Several natural compounds, including curcumin and polyphenols, have also shown the potential to modulate Wnt/β-catenin signaling in preclinical models [69,70,71,72]. Given the complexity of this pathway, monotherapies are unlikely to produce durable and meaningful clinical benefits. Consequently, combination regimens that integrate Wnt inhibitors with chemotherapy or immunotherapy are under active investigation, even though further studies are required to determine their safety and efficacy [73].

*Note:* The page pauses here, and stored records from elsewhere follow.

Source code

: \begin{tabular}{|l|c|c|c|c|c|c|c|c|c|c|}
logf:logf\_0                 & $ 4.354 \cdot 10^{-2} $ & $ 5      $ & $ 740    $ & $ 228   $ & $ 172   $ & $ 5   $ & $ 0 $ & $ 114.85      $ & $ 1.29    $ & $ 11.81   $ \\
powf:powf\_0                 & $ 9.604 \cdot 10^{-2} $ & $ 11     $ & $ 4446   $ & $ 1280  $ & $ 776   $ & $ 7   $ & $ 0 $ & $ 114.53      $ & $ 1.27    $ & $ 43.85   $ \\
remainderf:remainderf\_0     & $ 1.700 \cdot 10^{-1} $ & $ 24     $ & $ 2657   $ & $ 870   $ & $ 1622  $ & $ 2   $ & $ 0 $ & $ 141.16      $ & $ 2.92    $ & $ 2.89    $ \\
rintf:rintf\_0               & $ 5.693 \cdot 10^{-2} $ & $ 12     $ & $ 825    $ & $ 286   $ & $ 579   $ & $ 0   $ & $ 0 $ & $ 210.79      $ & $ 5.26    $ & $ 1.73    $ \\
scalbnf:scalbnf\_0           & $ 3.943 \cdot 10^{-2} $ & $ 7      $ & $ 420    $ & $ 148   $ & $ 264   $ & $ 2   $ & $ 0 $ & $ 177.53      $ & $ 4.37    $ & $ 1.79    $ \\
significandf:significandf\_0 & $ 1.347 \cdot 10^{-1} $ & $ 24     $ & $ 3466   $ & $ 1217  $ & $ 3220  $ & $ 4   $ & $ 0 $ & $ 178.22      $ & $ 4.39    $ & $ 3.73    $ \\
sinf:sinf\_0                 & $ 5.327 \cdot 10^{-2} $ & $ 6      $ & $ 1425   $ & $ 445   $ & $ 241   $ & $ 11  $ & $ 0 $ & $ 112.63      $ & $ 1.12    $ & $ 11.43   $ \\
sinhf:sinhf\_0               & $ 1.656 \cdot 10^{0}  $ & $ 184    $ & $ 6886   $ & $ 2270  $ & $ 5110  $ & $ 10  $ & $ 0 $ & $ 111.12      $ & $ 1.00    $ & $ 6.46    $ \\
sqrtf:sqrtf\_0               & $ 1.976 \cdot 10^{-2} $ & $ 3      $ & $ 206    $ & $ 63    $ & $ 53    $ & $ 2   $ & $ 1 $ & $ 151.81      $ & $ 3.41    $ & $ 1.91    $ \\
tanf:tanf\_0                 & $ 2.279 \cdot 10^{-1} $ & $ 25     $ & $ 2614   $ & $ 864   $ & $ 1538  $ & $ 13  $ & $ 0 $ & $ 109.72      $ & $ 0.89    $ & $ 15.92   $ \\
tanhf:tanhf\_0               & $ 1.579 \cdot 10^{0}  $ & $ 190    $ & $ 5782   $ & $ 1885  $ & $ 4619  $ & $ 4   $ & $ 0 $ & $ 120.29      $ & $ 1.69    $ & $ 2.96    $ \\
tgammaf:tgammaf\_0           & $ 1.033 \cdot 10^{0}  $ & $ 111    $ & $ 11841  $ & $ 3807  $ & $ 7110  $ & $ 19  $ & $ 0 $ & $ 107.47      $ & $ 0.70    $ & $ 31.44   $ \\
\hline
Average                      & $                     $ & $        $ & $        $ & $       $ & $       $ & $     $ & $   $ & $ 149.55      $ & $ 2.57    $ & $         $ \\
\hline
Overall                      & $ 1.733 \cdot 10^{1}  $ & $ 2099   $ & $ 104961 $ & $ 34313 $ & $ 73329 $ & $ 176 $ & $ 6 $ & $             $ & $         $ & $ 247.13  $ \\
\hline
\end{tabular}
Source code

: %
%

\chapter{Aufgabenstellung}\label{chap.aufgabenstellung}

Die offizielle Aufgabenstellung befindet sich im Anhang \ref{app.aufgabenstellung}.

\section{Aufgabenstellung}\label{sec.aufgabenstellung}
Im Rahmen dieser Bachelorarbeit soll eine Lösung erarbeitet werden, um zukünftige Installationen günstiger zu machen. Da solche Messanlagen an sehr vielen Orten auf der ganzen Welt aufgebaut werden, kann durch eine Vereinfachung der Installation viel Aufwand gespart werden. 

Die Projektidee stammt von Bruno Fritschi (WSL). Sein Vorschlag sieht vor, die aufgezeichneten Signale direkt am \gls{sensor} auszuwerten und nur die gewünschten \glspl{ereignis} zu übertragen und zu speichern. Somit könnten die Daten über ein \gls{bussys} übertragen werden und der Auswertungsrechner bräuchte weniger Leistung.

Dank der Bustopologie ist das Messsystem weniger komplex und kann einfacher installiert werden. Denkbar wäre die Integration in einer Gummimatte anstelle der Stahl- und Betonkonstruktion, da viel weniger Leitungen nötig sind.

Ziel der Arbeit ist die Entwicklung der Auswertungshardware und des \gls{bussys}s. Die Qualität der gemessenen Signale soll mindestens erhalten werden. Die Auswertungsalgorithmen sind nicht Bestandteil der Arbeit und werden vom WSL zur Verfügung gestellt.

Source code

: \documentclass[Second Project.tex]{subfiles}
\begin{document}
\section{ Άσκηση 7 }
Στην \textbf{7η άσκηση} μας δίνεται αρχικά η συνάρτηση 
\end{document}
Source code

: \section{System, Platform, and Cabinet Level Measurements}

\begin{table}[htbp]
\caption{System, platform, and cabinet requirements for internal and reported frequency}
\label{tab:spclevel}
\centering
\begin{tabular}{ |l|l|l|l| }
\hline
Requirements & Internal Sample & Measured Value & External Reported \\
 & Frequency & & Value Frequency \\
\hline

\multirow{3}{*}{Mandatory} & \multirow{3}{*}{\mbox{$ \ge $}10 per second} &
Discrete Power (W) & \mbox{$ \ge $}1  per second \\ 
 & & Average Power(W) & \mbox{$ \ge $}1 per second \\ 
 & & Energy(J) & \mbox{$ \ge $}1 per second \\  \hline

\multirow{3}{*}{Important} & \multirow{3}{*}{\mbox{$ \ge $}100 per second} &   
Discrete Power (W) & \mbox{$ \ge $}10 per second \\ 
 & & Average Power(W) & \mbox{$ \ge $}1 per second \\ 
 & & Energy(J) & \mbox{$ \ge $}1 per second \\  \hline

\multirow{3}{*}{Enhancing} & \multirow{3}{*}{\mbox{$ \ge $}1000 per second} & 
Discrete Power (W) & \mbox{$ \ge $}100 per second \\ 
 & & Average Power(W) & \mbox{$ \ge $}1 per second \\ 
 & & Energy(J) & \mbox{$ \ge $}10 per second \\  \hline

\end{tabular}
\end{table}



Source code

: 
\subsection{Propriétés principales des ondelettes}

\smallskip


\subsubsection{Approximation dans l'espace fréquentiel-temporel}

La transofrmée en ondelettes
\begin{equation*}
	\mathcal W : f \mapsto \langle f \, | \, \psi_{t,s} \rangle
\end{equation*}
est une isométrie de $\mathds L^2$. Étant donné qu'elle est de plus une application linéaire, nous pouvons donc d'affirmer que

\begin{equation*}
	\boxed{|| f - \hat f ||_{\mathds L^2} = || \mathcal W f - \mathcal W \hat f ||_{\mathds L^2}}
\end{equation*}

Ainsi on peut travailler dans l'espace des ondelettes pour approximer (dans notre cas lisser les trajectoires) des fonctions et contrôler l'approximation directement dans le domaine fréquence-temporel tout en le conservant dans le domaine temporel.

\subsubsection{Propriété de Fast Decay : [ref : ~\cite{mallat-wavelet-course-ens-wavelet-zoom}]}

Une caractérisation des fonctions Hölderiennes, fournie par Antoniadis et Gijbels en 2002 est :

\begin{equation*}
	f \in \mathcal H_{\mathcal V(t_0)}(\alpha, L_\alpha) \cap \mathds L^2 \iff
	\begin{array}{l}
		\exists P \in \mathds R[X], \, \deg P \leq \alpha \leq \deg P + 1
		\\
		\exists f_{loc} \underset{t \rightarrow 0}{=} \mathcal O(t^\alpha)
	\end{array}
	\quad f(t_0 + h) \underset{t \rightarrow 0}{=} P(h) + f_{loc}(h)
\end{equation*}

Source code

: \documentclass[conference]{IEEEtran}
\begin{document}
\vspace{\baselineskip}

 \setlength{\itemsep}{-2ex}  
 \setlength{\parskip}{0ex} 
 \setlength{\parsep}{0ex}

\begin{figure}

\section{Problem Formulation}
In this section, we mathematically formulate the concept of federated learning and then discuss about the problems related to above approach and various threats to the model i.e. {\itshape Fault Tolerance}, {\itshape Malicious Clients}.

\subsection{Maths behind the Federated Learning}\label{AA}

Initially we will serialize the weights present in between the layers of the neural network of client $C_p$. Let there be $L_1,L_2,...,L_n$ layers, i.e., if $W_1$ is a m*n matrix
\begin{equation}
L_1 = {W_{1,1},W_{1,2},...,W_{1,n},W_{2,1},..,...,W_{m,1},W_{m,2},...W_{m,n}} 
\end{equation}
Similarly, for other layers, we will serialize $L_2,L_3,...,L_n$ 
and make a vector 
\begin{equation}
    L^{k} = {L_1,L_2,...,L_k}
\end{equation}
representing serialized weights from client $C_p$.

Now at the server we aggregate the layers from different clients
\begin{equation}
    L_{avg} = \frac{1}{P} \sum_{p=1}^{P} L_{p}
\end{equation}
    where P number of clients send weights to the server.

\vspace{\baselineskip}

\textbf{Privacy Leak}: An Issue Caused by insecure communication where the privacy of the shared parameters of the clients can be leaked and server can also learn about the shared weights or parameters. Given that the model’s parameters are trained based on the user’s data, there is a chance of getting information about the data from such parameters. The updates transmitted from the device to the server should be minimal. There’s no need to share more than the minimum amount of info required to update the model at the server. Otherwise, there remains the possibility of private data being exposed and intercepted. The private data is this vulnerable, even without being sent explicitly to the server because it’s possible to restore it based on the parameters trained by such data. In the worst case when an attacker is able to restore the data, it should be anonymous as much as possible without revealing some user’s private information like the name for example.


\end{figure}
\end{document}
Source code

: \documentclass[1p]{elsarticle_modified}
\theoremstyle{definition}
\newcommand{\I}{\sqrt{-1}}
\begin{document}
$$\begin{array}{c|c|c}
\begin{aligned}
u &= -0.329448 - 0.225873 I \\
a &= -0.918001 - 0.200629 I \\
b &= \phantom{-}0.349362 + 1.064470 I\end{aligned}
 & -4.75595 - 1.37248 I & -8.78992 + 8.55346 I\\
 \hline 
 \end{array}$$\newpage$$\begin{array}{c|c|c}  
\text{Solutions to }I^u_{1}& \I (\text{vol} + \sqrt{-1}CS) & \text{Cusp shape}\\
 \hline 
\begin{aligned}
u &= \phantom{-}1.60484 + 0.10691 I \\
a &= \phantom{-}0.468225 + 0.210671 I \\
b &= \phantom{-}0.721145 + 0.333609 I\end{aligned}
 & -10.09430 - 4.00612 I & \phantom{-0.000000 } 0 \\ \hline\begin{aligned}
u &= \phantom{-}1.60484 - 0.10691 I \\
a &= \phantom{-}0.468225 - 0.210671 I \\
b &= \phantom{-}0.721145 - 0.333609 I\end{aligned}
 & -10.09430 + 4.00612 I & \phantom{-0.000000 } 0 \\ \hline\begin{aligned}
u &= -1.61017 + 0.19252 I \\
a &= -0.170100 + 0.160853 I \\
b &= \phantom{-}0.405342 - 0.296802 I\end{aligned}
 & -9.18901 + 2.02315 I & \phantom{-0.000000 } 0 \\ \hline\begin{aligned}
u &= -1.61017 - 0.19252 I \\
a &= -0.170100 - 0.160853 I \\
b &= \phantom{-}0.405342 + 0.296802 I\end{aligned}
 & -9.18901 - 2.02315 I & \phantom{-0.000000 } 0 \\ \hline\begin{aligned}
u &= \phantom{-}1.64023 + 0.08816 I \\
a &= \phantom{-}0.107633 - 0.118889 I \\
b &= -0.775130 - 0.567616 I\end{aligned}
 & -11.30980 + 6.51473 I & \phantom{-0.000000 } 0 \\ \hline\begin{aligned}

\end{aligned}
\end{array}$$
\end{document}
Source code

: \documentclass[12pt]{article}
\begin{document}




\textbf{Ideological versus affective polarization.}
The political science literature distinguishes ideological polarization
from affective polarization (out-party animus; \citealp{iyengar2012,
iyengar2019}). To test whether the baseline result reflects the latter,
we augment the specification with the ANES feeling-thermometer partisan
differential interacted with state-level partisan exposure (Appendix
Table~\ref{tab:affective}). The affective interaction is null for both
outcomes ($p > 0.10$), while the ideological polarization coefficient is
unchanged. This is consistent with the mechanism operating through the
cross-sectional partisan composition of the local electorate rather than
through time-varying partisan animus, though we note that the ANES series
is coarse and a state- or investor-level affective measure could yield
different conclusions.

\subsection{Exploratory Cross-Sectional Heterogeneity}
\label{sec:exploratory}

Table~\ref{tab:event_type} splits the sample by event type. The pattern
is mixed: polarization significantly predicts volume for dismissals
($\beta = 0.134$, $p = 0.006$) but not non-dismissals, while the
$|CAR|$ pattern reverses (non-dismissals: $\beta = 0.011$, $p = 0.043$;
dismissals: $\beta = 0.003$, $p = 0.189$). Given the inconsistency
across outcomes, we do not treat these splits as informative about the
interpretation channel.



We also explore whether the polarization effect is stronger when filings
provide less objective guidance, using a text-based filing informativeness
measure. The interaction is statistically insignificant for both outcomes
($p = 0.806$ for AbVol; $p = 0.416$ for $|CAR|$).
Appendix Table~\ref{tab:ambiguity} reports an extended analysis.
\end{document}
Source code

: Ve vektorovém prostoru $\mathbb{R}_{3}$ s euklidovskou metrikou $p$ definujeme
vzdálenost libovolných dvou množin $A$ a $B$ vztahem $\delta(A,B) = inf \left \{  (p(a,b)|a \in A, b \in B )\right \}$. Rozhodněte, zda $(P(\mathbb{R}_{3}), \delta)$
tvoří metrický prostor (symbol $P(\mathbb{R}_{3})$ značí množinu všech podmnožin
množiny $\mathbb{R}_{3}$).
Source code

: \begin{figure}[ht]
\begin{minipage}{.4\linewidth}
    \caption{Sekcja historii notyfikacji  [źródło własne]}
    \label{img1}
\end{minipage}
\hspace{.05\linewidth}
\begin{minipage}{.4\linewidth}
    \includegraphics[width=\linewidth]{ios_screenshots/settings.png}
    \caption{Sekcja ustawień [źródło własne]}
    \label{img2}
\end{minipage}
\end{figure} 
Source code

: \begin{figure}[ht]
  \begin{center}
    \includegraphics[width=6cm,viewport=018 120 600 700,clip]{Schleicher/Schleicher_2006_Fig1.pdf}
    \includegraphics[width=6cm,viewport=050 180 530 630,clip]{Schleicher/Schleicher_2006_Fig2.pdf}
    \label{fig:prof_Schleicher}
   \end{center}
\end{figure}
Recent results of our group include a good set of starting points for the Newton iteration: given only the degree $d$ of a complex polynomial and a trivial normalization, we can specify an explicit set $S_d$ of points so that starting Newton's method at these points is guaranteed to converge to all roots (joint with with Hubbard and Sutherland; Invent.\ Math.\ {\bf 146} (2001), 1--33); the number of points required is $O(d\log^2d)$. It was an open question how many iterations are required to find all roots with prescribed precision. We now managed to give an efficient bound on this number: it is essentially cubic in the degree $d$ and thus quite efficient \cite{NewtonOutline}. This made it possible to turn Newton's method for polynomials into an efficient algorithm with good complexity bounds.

Recent advances have elucidated the interactions between circRNAs and Wnt/β-catenin signaling in a wide range of neoplasms, including gastrointestinal malignancies [5,6,34,36,38,40,47,74,75,76,77,78]. Targeting downstream effectors, such as the interaction between β-catenin and its co-activator CREB-binding protein (CBP), represents a promising therapeutic strategy for cancer treatment. For example, PRI-724 disrupts the β-catenin/CBP complex and selectively suppresses Wnt-driven transcription in preclinical models of gastric cancer. Inhibitors of porcupine O-acyltransferase (PORCN), including WNT974, have shown efficacy in preclinical models of esophageal adenocarcinoma, and their clinical evaluation in combination regimens is ongoing [49,50,51,52].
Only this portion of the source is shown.